Editorial

What's going to happen to serious news?
May 3, 2009

From the point of view of consumers of all classes and tastes, we in Britain are surely living in a golden age of media. BBC arts programming or newspaper foreign news coverage may not be what it once was—but the new media, from art gallery websites to foreign correspondent bloggers, more than make up for any shortfall in the old. The trouble is that this golden age is thought by many to be a brief prelude to headlong decline, at least in the public interest journalism that keeps governments and institutions on their toes. For the new web-based media are taking enough readers and advertisers from the old media to damage its business model without having the inclination or resources to continue its boring-but-worthy coverage of local legislatures, law courts, planning inquiries and so on. One of the reasons that the new media cannot replace the serious bits of the old is that people are used to getting it for nothing. In theory that could be reversed—we could even go further and tax email, as Edward Gottesman suggests—but the industry consensus is that it is now too late to charge. That leaves state subsidy or philanthropy to fill the gap. Instead of endowing university chairs, perhaps trusts or philanthropists will, in future, pay for investigative reporters. (This already happens at the trust-owned Guardian, one of the few British papers that still puts money into investigations.)

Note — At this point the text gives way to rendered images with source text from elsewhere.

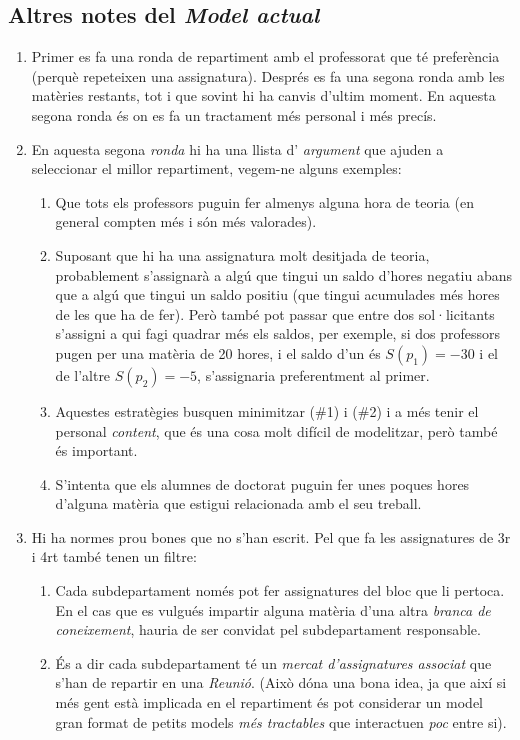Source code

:\documentclass[10pt,twocolumn]{article}
\begin{document}
	\subsection{Altres notes del \textit{Model actual}}
	\begin{enumerate}
		\item Primer es fa una ronda de repartiment amb el professorat que té preferència (perquè repeteixen una assignatura). Després es fa una segona ronda amb les matèries restants, tot i que sovint hi ha canvis d'ultim moment. En aquesta segona ronda  és on es fa un tractament més personal i més precís. 
		\item En aquesta segona \textit{ronda} hi ha una llista d' \textit{argument} que ajuden a seleccionar el millor repartiment, vegem-ne alguns exemples:
		\begin{enumerate}
			\item Que tots els professors puguin fer almenys alguna hora de teoria (en general compten més i són més valorades).
			\item Suposant que hi ha una assignatura molt desitjada de teoria, probablement s'assignarà a algú que tingui un saldo d'hores negatiu abans que a algú que tingui un saldo positiu (que tingui acumulades més hores de les que ha de fer). Però també pot passar que entre dos sol·licitants s'assigni a qui fagi quadrar més els saldos, per exemple, si dos professors pugen per una matèria de 20 hores, i el saldo d'un és $S(p_1)=-30$ i el de l'altre  $S(p_2)=-5$, s'assignaria preferentment al primer.
			\item Aquestes estratègies busquen minimitzar (\#1) i (\#2) i a més tenir el personal \textit{content}, que és una cosa molt difícil de modelitzar, però també és important.
			\item S'intenta que els alumnes de doctorat puguin fer unes poques hores d'alguna matèria que estigui relacionada amb el seu treball.
		\end{enumerate} 
		\item Hi ha normes prou bones que no s'han escrit. Pel que fa les assignatures de 3r i 4rt  també tenen un filtre:
		\begin{enumerate}
	\item  Cada subdepartament només pot fer assignatures del bloc que li pertoca. En el cas que es vulgués impartir alguna matèria d'una altra \textit{branca de coneixement}, hauria de ser convidat pel subdepartament responsable.
	\item És a dir cada subdepartament té un \textit{mercat d'assignatures associat} que s'han de repartir en una \textit{Reunió}. (Això dóna una bona idea, ja que així si més gent està implicada en el repartiment és pot considerar un model gran format de petits models \textit{més tractables} que interactuen \textit{poc} entre si).
			\end{enumerate}
		\end{enumerate}
\end{document}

Our cover story takes us to the heart of this debate, with two leading American commentators slugging it out over whether the web will be the making or the undoing of serious journalism. The situation in the US is not exactly the same as here. Over there, most big newspapers were until quite recently regional monopolies, which means that their crisis is somewhat further advanced. Moreover, America has no licence-fee funded BBC (see our interview with Mark Thompson, the director general, in the next issue) to guarantee a healthy minimum of public interest journalism. But in many other respects the US is a guide to our own future—and more similar to Europe than we imagine in most respects, as Peter Baldwin argues.

British voters seem to be moving to the left— judging by their apparent support for a big increase in state activism—yet are likely to elect a centre-right government next year. Equally curious positions are revealed in our poll to accompany David Willetts's reflections on why, 30 years on, he is no longer a Thatcherite. Most voters think Maggie would do a better job than Gordon Brown or David Cameron and yet nearly 60 per cent think one of her emblematic policies—utility privatisation—was wrong.